## WORK TO BE COMPLETED
Across all of the records below, determine the number of lines containing the string "SyntheticEvent"; reply with that number only.

-------- AVAILABLE DATA

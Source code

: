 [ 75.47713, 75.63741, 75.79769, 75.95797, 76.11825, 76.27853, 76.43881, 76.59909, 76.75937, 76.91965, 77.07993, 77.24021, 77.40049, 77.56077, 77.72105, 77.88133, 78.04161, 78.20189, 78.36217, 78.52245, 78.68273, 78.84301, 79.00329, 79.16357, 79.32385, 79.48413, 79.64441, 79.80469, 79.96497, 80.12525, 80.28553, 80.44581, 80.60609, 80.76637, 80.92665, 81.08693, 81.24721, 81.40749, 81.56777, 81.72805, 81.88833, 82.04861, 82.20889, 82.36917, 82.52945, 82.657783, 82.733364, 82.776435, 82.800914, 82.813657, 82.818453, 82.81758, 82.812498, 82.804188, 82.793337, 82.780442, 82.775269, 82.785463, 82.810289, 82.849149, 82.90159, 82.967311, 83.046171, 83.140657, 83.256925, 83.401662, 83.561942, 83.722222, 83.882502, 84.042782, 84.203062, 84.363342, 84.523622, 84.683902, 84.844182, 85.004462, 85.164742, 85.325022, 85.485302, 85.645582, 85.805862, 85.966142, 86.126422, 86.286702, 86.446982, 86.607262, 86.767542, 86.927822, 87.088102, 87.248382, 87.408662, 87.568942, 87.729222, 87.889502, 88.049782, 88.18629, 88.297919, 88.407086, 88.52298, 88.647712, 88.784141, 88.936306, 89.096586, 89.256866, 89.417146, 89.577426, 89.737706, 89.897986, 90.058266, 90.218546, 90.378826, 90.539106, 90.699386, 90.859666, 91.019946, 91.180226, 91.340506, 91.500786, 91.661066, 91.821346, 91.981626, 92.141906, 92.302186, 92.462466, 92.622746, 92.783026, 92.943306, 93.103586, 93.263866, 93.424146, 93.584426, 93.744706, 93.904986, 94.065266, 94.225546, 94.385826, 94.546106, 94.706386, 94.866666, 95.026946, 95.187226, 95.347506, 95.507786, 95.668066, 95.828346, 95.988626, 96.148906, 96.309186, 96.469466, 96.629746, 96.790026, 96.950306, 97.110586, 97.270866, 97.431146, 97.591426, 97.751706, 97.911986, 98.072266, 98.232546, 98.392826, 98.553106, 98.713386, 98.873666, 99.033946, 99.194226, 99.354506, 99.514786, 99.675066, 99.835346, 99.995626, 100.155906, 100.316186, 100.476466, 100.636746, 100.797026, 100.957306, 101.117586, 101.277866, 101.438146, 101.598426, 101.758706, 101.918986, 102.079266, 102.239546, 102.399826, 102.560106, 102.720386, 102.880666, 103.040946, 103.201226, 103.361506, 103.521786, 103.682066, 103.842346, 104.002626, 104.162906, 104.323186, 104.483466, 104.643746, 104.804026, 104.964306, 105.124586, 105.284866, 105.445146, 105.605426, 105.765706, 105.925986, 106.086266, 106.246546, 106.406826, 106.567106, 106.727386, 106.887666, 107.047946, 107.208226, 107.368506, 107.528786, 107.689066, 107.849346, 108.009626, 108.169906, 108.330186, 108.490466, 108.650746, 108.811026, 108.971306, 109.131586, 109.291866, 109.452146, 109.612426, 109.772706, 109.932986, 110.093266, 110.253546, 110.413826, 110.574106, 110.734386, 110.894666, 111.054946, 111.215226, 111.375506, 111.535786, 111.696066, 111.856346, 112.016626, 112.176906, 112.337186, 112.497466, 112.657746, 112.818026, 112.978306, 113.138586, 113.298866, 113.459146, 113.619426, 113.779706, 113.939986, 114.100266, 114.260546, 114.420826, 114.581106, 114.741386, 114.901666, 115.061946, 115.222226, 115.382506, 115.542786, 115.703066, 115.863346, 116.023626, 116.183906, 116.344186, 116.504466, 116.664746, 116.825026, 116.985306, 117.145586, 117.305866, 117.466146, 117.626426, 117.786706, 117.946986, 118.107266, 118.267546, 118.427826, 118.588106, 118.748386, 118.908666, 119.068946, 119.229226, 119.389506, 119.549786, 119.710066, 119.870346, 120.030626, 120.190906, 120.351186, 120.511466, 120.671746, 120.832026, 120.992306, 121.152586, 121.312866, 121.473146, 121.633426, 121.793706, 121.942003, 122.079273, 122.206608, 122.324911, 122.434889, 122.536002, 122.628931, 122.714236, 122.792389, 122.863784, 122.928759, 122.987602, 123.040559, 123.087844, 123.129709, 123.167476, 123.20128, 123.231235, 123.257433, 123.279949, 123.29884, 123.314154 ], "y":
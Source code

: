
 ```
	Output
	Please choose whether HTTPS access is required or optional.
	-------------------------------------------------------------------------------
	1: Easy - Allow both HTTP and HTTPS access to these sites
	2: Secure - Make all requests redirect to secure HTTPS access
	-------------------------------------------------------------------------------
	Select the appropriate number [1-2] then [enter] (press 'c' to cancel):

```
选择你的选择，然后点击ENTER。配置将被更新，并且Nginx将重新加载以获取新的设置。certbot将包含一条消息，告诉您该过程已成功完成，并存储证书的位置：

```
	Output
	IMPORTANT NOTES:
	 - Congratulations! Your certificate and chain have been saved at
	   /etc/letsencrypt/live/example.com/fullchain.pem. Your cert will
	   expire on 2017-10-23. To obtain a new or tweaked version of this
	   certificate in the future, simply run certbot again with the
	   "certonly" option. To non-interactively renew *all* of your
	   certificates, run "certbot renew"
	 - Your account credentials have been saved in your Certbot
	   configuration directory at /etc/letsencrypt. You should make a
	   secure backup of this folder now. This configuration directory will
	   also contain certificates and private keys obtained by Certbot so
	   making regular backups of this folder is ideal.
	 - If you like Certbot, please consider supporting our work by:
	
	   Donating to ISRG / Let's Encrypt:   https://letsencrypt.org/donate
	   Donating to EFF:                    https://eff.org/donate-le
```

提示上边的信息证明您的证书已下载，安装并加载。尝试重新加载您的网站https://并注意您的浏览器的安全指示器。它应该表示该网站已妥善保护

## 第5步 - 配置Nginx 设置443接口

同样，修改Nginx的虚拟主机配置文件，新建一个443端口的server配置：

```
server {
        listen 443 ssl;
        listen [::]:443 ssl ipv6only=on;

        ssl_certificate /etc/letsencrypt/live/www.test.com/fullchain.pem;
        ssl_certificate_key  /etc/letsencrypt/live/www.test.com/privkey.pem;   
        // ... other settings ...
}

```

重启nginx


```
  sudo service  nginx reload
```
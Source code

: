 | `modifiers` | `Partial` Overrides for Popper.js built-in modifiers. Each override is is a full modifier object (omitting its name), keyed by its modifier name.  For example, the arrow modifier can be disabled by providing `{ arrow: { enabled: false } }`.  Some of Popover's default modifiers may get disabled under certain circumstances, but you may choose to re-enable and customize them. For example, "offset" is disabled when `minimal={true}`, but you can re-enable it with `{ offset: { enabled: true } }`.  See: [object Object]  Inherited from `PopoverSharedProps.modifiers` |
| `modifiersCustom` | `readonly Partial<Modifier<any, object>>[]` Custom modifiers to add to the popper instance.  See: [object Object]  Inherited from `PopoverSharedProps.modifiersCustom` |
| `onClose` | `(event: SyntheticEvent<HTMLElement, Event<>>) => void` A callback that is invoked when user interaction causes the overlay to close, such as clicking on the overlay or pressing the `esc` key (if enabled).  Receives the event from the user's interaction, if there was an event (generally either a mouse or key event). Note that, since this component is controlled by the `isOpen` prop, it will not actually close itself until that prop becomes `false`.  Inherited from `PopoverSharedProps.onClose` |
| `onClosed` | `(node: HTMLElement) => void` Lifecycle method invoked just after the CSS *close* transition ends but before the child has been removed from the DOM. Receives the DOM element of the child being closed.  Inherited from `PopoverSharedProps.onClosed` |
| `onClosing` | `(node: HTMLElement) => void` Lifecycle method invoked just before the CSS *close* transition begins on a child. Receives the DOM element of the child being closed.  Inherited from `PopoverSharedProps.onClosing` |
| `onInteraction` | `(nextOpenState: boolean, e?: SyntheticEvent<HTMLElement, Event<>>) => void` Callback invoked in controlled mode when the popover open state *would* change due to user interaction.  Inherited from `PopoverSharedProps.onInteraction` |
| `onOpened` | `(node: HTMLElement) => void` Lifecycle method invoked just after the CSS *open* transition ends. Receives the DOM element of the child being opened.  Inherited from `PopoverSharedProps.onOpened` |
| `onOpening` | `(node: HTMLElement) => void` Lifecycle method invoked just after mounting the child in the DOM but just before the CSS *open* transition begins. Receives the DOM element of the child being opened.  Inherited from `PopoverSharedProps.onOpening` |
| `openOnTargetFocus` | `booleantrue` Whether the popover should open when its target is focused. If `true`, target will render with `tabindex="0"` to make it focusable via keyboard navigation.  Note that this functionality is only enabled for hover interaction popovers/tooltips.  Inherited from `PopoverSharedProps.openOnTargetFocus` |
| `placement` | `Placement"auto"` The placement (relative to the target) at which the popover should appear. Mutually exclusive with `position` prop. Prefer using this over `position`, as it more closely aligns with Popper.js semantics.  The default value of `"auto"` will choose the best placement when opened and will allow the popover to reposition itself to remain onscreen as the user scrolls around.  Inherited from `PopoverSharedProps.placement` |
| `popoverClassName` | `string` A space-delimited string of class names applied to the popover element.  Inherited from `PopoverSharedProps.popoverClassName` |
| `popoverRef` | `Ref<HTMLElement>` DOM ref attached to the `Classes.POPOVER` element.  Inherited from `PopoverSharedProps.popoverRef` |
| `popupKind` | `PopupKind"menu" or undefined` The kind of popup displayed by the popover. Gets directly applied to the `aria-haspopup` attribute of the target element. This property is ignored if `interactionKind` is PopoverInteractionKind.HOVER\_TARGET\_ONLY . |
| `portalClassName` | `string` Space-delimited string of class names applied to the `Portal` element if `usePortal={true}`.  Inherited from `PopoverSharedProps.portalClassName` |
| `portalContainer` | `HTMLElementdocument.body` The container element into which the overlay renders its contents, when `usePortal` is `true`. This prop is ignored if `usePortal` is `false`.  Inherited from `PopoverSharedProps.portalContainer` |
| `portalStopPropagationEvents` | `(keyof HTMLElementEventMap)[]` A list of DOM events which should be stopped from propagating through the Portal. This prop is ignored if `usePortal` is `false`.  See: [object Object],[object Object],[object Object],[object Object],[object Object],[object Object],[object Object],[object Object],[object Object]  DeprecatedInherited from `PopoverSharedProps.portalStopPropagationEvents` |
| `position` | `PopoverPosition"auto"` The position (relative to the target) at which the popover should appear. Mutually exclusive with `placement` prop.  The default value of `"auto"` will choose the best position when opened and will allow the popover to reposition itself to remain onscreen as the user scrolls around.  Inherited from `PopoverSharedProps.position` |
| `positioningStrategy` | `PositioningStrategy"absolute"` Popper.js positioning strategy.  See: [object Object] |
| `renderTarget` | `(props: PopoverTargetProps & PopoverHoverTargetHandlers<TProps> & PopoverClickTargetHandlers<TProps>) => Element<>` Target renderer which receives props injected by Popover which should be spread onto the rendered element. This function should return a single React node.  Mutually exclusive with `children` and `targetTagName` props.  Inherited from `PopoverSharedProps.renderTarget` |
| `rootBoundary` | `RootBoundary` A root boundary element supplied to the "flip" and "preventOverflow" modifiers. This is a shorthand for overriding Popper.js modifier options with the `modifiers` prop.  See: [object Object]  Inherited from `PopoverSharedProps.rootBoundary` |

----------------

## TASK OUTPUT
2